Pasamos el primer año en una relativa soledad. Nuestras hijas nos acompañaron por Navidad, y para junio del 2021 nos jalaron por una semana al Valle de Guadalupe, la primera salida de la pandemia, al término de la cual retornamos a enclaustrarnos en El Saucito. Trabajamos y leemos mucho, escuchamos música, cocinamos con gusto y comemos con más deleite. Hemos aprendido a dar clases y pláticas por Zoom y vernos también así con los amigos.
Pero he sido un poco pata de perro: Siempre me ha gustado viajar, y he residido, o pasado temporadas en muchas ciudades o parajes, por estudio o por trabajo. Puedo constatar que he vivido, además de en este Pitic, en Monterrey, Guadalajara y la Ciudad de México en la cual tuve casa primero en Tizapán y luego en las colonias Ajusco y Santo Domingo, en un pedregal agreste y complejo; luego residí tres años en Tlahuelilpan al borde del Mezquital hidalguense; después fui a un ejido que llamaban, no sé si con cierto sarcasmo, El Diamante de Echeverría, en la depresión central chiapaneca, y a continuación nos establecimos cerca de Toluca, en un añejo Municipio llamado Capulhuac. Ahí vivimos un lustro, frío, lluvioso y deleitable.
Por entonces tuvimos un proyecto de investigación en la zona de Saltillo y por meses vivimos aislados en el desierto zacatecano, en Cedros, un mineral en la Colonia y luego un enclave de los Rockefeller que explotó un arbusto del desierto, el Guayule, para elaborar llantas para una industria automovilística que iniciaba. También pasamos unos meses en una localidad agreste al Sur de Saltillo, la Punta de Santa Elena, helada en invierno y caliente en verano, lejos de los caminos y sin agua potable.
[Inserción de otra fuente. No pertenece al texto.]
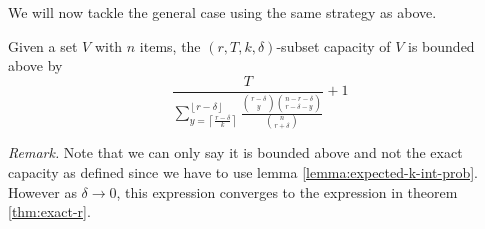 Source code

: We will now tackle the general case using the same strategy as above. 

\begin{theorem}
    Given a set $V$ with $n$ items, the $(r,T,k,\delta)$-subset capacity of $V$ is bounded above by
    \begin{equation*}
     \frac{T}{\sum_{y = \left\lceil \frac{r-\delta}{k} \right\rceil}^{\left\lfloor r - \delta \right\rfloor} \frac{\binom{r-\delta}{y} \binom{n-r-\delta}{r-\delta-y}}{\binom{n}{r+\delta}}} + 1
    \end{equation*}
\end{theorem}

\textit{Remark.} Note that we can only say it is bounded above and not the exact capacity as defined since we have to use lemma \ref{lemma:expected-k-int-prob}. However as $\delta \to 0$, this expression converges to the expression in theorem \ref{thm:exact-r}.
Después dedicamos dos años a trabajar y recorrer el Golfo de México, desde Matamoros hasta Campeche; en ese tiempo viví un año en Papantla mientras recorría minuciosamente la huasteca. Luego seguí hasta Yucatán, intentando comprender los sistemas tropicales de siembra de maíz. Al final de ese periodo permanecí varios meses en la muy amable Mérida y su entorno rural, con sus milpas, su buena música y mejor comida.
Luego volví al terruño. A la fundación de El Colegio de Sonora; y luego al CIAD, donde iniciamos un programa de estudios del campesinado ganadero del Estado. Recorrimos todo Sonora con la cordial compañía de los antropólogos Teresa Rojas y Arturo Warman, mentores y amigos, andanzas que fueron disfrute y aprendizaje.
Nos instalamos en Soyopa, amable y tranquila, para aprender sobre los pequeños ganaderos, “poquiteros” se llaman a sí mismos, y tener una idea de lo que fue el desarrollo y modernización de la entidad, desde esa perspectiva.
Después estudiamos por dos años la población de las cuencas de los ríos Sonora y del Mayo, hasta que, en San Bernardo, unas ráfagas sobre la casa que ocupábamos nos hicieron sospechar que no éramos bienvenidos en una región ya inestable por el trasiego de droga.
Otro proyecto nos llevó tres años a la Reserva de la Biósfera del Mapimí, conocida como Zona del Silencio, un andurrial casi deshabitado y poco accesible, pero bello en su aridez y sus espacios abiertos.
En todos esos lances y chambas redactamos reportes, artículos o libros para atestiguar el trabajo y dar cuenta del esfuerzo. Y ahora, después de 40 años, estamos confinados por causa de un virus necio y remolón. Lo hemos pasado bien, pero ya se insinúa el llamado de las veredas y la nostalgia de las plazas y mercados, del bullicio de las fiestas, sus bandas y sus convites.